EXERCISE REQUIREMENTS ▸ Set down the material exactly. Keep every line.

══ DATA FOR THE TASK

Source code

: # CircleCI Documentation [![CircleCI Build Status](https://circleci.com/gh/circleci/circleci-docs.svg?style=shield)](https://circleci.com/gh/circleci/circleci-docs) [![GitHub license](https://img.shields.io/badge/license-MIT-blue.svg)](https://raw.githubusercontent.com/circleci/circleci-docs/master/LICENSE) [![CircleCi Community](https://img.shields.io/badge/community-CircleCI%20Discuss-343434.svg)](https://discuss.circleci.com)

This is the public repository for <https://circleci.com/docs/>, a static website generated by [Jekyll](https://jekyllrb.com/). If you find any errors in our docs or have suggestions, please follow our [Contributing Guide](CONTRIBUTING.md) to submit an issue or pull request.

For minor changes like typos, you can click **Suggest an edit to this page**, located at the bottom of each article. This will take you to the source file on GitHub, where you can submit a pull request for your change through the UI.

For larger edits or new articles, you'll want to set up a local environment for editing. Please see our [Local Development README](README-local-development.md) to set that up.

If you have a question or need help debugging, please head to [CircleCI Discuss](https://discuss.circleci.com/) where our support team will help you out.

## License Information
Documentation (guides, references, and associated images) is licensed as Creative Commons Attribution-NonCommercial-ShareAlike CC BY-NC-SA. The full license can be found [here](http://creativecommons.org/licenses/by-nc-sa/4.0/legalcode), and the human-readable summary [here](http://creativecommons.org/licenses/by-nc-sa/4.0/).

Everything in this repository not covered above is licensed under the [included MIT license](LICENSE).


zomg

════

RESPONSE TO THE TASK ▸
Source code

: # CircleCI Documentation [![CircleCI Build Status](https://circleci.com/gh/circleci/circleci-docs.svg?style=shield)](https://circleci.com/gh/circleci/circleci-docs) [![GitHub license](https://img.shields.io/badge/license-MIT-blue.svg)](https://raw.githubusercontent.com/circleci/circleci-docs/master/LICENSE) [![CircleCi Community](https://img.shields.io/badge/community-CircleCI%20Discuss-343434.svg)](https://discuss.circleci.com)

This is the public repository for <https://circleci.com/docs/>, a static website generated by [Jekyll](https://jekyllrb.com/). If you find any errors in our docs or have suggestions, please follow our [Contributing Guide](CONTRIBUTING.md) to submit an issue or pull request.

For minor changes like typos, you can click **Suggest an edit to this page**, located at the bottom of each article. This will take you to the source file on GitHub, where you can submit a pull request for your change through the UI.

For larger edits or new articles, you'll want to set up a local environment for editing. Please see our [Local Development README](README-local-development.md) to set that up.

If you have a question or need help debugging, please head to [CircleCI Discuss](https://discuss.circleci.com/) where our support team will help you out.

## License Information
Documentation (guides, references, and associated images) is licensed as Creative Commons Attribution-NonCommercial-ShareAlike CC BY-NC-SA. The full license can be found [here](http://creativecommons.org/licenses/by-nc-sa/4.0/legalcode), and the human-readable summary [here](http://creativecommons.org/licenses/by-nc-sa/4.0/).

Everything in this repository not covered above is licensed under the [included MIT license](LICENSE).


zomg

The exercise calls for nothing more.